The Graphic novel making – Difference between RGB and CMYK formats

Many of you must have read these terms ‘RGB’ and ‘CMYK’ in my previous post, and wondering just what they are.

Well, RGB and CMYK are 2 models of representing color. Typically, RGB model is used in web and screen colors, while CMYK is almost exclusively used in print medium.

The following graphics show the color models in their representative form.

RGB

Additive Colors (Image courtesy wikipedia.org)

CMYK

Color-subtractive (Image courtesy wikipedia.org)

The abbreviation RGB stands for Red-Green-Blue. Every color pixel that we see on a computer / TV screen is a combination of various quantities of these three primary colors. When these three colors are mixed at their full strength, the color white is produced. That’s why, sometime these colors are called ‘Additive colors’.

Printing is a different ball game, though. When priniting on paper, the printers use inks of CMYK combination. CMYK stands for Cyan-Magenta-Yellow-Key. Cyan, Magenta and Yellow are the three ‘Subtractive Colors’ i.e. adding them together yields black color.

Every color printed on paper is a combination of CMY colors in various quantities. The ‘K’ in ‘CMYK’ stands for Key, which is a term used for black color. The reason the letter ‘B’ is not used for black is to avoid confusion with Blue in the term ‘RGB’.

Black color is separately mixed along with CMY combination while printing.
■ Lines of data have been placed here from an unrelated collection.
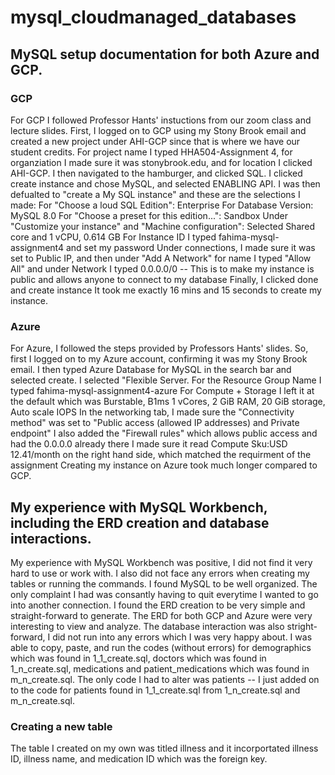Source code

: # mysql_cloudmanaged_databases

## MySQL setup documentation for both Azure and GCP.
### GCP
For GCP I followed Professor Hants' instuctions from our zoom class and lecture slides. First, I logged on to GCP using my Stony Brook email and created a new project under AHI-GCP since that is where we have our student credits. 
For project name I typed HHA504-Assignment 4, for organziation I made sure it was stonybrook.edu, and for location I clicked AHI-GCP. 
I then navigated to the hamburger, and clicked SQL. I clicked create instance and chose MySQL, and selected ENABLING API.
I was then defualted to "create a My SQL instance" and these are the selections I made:
For "Choose a loud SQL Edition": Enterprise 
For Database Version: MySQL 8.0
For "Choose a preset for this edition...": Sandbox
Under "Customize your instance" and "Machine configuration": Selected Shared core and 1 vCPU, 0.614 GB
For Instance ID I typed fahima-mysql-assignment4 and set my password
Under connections, I made sure it was set to Public IP, and then under "Add A Network" for name I typed "Allow All" and under Network I typed 0.0.0.0/0 -- This is to make my instance is public and allows anyone to connect to my database
Finally, I clicked done and create instance
It took me exactly 16 mins and 15 seconds to create my instance. 
### Azure
For Azure, I followed the steps provided by Professors Hants' slides. So, first I logged on to my Azure account, confirming it was my Stony Brook email. 
I then typed Azure Database for MySQL in the search bar and selected create.
I selected "Flexible Server. 
For the Resource Group Name I typed fahima-mysql-assignment4-azure
For Compute + Storage I left it at the default which was Burstable, B1ms 1 vCores, 2 GiB RAM, 20 GiB storage, Auto scale IOPS
In the networking tab, I made sure the "Connectivity method" was set to "Public access (allowed IP addresses) and Private endpoint"
I also added the "Firewall rules" which allows public access and had the 0.0.0.0 already there
I made sure it read Compute Sku:USD 12.41/month on the right hand side, which matched the requirment of the assignment
Creating my instance on Azure took much longer compared to GCP. 


## My experience with MySQL Workbench, including the ERD creation and database interactions.
My experience with MySQL Workbench was positive, I did not find it very hard to use or work with. I also did not face any errors when creating my tables or running the commands. I found MySQL to be well organized. The only complaint I had was consantly having to quit everytime I wanted to go into another connection. 
I found the ERD creation to be very simple and straight-forward to generate. The ERD for both GCP and Azure were very interesting to view and analyze. 
The database interaction was also stright-forward, I did not run into any errors which I was very happy about. 
I was able to copy, paste, and run the codes (without errors) for demographics which was found in 1_1_create.sql, doctors which was found in 1_n_create.sql, medications and patient_medications which was found in m_n_create.sql. The only code I had to alter was patients -- I just added on to the code for patients found in 1_1_create.sql from 1_n_create.sql and m_n_create.sql. 

### Creating a new table
The table I created on my own was titled illness and it incorportated illness ID, illness name, and medication ID which was the foreign key.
Even though combining CMY colors yields black, it may not be a very neat effect due to impurities in inks, and any discrepancy on a black print is easily visible on paper. That’s why black is treated as a separate color and printed so.

The reason CMYK combination is used for printing on paper is why sometimes paper printing in color is sometimes referred to as ‘Four color printing’.

Sometimes, there’s a need to use a special color in very precise quantities while printing. This is achieved by adding the ink for that special color to the printing process. This is called ‘Spot Coloring’.

The color spectrum within CMYK world is not as rich and diverse as that of RGB. That’s why it’s quite possible that an image appearing brightly colored on screen may not be reproduced as it is on paper (on professional printers). The inkjet and laser printers may produce this RGB effect accurately, but the professional offset printers will not.